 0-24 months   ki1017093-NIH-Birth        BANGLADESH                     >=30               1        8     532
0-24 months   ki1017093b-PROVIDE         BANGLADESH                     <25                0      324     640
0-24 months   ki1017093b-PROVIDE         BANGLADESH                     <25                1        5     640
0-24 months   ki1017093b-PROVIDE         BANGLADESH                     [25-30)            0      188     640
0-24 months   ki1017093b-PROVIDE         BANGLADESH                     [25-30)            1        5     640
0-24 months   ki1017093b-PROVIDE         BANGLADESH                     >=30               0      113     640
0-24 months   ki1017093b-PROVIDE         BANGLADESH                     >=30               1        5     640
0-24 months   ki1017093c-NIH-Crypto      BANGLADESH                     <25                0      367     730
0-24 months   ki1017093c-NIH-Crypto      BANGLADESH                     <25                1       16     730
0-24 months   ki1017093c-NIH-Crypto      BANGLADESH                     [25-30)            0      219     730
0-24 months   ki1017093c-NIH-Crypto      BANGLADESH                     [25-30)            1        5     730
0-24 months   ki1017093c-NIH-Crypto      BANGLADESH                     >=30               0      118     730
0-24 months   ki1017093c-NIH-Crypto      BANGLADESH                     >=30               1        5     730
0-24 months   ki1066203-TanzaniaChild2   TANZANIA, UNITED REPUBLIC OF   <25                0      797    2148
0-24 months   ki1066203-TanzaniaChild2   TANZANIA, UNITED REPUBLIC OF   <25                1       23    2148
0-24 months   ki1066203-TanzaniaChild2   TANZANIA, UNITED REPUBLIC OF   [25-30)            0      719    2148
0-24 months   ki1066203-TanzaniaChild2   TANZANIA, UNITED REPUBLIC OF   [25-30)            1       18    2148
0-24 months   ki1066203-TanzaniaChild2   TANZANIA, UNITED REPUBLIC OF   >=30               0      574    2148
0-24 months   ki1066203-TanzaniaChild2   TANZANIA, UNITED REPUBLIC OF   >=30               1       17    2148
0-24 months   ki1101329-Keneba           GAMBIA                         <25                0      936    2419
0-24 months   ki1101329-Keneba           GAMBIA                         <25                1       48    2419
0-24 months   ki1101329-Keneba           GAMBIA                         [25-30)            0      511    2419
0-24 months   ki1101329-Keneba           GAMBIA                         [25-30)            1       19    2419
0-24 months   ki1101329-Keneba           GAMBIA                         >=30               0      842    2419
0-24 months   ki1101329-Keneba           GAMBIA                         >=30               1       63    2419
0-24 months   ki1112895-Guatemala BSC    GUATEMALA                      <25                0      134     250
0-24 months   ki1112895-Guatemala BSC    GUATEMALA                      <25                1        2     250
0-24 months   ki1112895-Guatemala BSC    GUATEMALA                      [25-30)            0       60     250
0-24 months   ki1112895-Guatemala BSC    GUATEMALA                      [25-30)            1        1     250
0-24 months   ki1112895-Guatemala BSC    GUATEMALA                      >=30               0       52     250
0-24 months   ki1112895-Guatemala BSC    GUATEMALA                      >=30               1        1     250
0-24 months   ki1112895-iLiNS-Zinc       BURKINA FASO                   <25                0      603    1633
# # # # # # #
> **What the task requires**
Please write out the entries above in full, exactly as they read.

> **Answer space**
 0-24 months   ki1017093-NIH-Birth        BANGLADESH                     >=30               1        8     532
0-24 months   ki1017093b-PROVIDE         BANGLADESH                     <25                0      324     640
0-24 months   ki1017093b-PROVIDE         BANGLADESH                     <25                1        5     640
0-24 months   ki1017093b-PROVIDE         BANGLADESH                     [25-30)            0      188     640
0-24 months   ki1017093b-PROVIDE         BANGLADESH                     [25-30)            1        5     640
0-24 months   ki1017093b-PROVIDE         BANGLADESH                     >=30               0      113     640
0-24 months   ki1017093b-PROVIDE         BANGLADESH                     >=30               1        5     640
0-24 months   ki1017093c-NIH-Crypto      BANGLADESH                     <25                0      367     730
0-24 months   ki1017093c-NIH-Crypto      BANGLADESH                     <25                1       16     730
0-24 months   ki1017093c-NIH-Crypto      BANGLADESH                     [25-30)            0      219     730
0-24 months   ki1017093c-NIH-Crypto      BANGLADESH                     [25-30)            1        5     730
0-24 months   ki1017093c-NIH-Crypto      BANGLADESH                     >=30               0      118     730
0-24 months   ki1017093c-NIH-Crypto      BANGLADESH                     >=30               1        5     730
0-24 months   ki1066203-TanzaniaChild2   TANZANIA, UNITED REPUBLIC OF   <25                0      797    2148
0-24 months   ki1066203-TanzaniaChild2   TANZANIA, UNITED REPUBLIC OF   <25                1       23    2148
0-24 months   ki1066203-TanzaniaChild2   TANZANIA, UNITED REPUBLIC OF   [25-30)            0      719    2148
0-24 months   ki1066203-TanzaniaChild2   TANZANIA, UNITED REPUBLIC OF   [25-30)            1       18    2148
0-24 months   ki1066203-TanzaniaChild2   TANZANIA, UNITED REPUBLIC OF   >=30               0      574    2148
0-24 months   ki1066203-TanzaniaChild2   TANZANIA, UNITED REPUBLIC OF   >=30               1       17    2148
0-24 months   ki1101329-Keneba           GAMBIA                         <25                0      936    2419
0-24 months   ki1101329-Keneba           GAMBIA                         <25                1       48    2419
0-24 months   ki1101329-Keneba           GAMBIA                         [25-30)            0      511    2419
0-24 months   ki1101329-Keneba           GAMBIA                         [25-30)            1       19    2419
0-24 months   ki1101329-Keneba           GAMBIA                         >=30               0      842    2419
0-24 months   ki1101329-Keneba           GAMBIA                         >=30               1       63    2419
0-24 months   ki1112895-Guatemala BSC    GUATEMALA                      <25                0      134     250
0-24 months   ki1112895-Guatemala BSC    GUATEMALA                      <25                1        2     250
0-24 months   ki1112895-Guatemala BSC    GUATEMALA                      [25-30)            0       60     250
0-24 months   ki1112895-Guatemala BSC    GUATEMALA                      [25-30)            1        1     250
0-24 months   ki1112895-Guatemala BSC    GUATEMALA                      >=30               0       52     250
0-24 months   ki1112895-Guatemala BSC    GUATEMALA                      >=30               1        1     250
0-24 months   ki1112895-iLiNS-Zinc       BURKINA FASO                   <25                0      603    1633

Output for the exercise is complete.